One can see from the first map that there was impenetrable forests after the Ice Age melted. Humans could migrate to open grasslands where the animals they hunted were plentiful. Those coming out of Africa first would be people Hg E, F, G, H, I, J, K, L, M, would flourish in the Middle East and many like Hg I, E and G would venture into the forests of Europe. Hg H and L would inhabit Elam in Iran at the top northeastern edge of the Persian Gulf and the Harrapa civilization in the Indus River. This civilization stretched from Iran to the Indian subcontinent. It was the largest civilization at the time.
The Agriculturalists would have a hard time establishing in Europe as those hunter-gathers would attack the agriculturalists. These agriculturalists were not warriors nor desperate. Imagine trying to cut down a forest with stone or bronze axes, uprooting roots, removing stones and then plowing the cleared land all the while the hunter-gathers attacking to defend their territories? very difficult or impossible.

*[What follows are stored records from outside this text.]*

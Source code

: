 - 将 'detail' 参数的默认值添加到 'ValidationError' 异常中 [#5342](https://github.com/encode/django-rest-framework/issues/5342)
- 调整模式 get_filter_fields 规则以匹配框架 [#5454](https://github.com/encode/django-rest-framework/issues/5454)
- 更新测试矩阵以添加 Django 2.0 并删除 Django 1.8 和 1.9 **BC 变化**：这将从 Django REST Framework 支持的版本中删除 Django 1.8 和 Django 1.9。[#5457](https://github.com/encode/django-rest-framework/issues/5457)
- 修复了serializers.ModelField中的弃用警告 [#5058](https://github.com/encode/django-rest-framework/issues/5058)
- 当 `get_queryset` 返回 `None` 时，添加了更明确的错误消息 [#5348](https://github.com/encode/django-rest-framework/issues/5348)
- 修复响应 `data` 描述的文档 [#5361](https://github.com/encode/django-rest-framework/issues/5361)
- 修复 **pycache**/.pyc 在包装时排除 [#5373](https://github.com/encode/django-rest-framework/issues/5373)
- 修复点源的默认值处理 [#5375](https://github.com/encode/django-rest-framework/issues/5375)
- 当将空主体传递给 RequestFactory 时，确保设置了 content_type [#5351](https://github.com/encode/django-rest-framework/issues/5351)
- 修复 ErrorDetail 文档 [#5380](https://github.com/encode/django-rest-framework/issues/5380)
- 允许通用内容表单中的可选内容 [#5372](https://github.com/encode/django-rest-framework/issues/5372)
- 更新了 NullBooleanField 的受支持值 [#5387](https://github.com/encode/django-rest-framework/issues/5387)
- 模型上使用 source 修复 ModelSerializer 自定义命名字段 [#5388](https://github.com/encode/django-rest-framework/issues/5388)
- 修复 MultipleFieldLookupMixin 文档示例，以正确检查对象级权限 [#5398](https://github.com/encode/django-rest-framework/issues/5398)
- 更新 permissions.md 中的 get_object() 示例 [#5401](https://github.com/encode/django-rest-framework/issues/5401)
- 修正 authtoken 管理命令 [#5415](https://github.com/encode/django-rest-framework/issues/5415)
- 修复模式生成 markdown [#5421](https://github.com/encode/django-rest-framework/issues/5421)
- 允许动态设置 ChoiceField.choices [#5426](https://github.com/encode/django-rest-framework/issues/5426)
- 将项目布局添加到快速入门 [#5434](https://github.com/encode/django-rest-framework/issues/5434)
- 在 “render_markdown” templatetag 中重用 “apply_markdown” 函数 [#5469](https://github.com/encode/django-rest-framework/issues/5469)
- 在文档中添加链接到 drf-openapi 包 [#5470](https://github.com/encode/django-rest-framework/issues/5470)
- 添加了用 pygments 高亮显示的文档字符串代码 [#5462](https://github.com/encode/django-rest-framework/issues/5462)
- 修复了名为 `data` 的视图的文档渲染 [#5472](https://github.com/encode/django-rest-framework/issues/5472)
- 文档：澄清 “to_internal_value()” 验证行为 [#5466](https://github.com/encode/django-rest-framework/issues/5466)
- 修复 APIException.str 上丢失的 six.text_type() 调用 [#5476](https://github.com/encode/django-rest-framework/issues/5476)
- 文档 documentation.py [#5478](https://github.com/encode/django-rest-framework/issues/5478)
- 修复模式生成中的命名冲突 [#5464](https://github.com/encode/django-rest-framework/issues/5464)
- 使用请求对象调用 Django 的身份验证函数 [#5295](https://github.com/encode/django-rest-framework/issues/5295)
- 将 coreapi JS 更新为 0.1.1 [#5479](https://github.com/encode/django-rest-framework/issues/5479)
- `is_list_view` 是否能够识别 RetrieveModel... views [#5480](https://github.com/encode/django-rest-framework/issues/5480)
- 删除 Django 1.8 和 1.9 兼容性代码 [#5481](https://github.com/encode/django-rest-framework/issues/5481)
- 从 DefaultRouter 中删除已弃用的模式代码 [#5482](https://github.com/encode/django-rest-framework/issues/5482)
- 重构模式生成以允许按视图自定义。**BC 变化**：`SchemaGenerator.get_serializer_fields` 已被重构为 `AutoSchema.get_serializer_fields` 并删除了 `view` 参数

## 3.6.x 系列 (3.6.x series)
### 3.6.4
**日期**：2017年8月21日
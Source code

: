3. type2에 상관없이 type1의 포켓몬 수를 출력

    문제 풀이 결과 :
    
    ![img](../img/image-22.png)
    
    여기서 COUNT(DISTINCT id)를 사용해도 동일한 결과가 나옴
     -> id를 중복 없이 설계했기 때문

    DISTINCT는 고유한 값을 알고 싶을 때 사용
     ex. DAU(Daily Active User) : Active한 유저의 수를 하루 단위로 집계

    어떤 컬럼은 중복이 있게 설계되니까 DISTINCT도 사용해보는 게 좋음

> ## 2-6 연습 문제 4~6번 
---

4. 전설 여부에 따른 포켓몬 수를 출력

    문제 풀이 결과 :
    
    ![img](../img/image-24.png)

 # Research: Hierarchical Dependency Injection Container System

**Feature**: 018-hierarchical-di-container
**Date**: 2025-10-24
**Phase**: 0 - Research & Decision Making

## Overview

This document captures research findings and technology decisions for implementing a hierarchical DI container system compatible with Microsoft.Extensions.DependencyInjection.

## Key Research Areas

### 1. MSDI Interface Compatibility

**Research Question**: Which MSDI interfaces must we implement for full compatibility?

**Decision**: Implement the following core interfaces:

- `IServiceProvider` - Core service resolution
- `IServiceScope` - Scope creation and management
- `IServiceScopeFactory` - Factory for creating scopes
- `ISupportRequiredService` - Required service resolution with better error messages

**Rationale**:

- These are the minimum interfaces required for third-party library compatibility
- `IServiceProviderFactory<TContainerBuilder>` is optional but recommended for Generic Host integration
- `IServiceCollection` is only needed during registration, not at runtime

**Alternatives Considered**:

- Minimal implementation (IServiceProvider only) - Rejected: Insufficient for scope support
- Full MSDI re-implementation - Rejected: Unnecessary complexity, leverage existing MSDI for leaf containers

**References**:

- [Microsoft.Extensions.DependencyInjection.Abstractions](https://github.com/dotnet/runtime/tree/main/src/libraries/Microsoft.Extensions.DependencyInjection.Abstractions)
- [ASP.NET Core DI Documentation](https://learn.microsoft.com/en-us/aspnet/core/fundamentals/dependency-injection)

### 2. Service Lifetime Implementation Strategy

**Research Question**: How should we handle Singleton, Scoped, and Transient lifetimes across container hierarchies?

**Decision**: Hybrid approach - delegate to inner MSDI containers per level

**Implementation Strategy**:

The Aryans who appeared 20,000 years later were warriors unlike the agriculturalists. You need to be a warrior to conquer Europe. The Aryans, R1a and R1b, had horses and bronze swords and overcame the hunter-gathers of Europe who were mostly of Hg I, G, E. The conquest of Europe would be the Bronze Age "Wild West" with horsemen weilding their swords vanquishing the hunter gathers for the metal-mining sites and grasslands. Once the hunter gathers were vanquished from those coveted lands the metal workers began mining and metal working. It needs a lot of charcoal to get metal out of the ores so gradually the forests be cleared around the mining sites. The Aryans were not only herdsmen but also agriculturalists as the woman mummy found in Sinkiang, China had a basket of wheat with her.
Agriculture would take place with the cleared forests.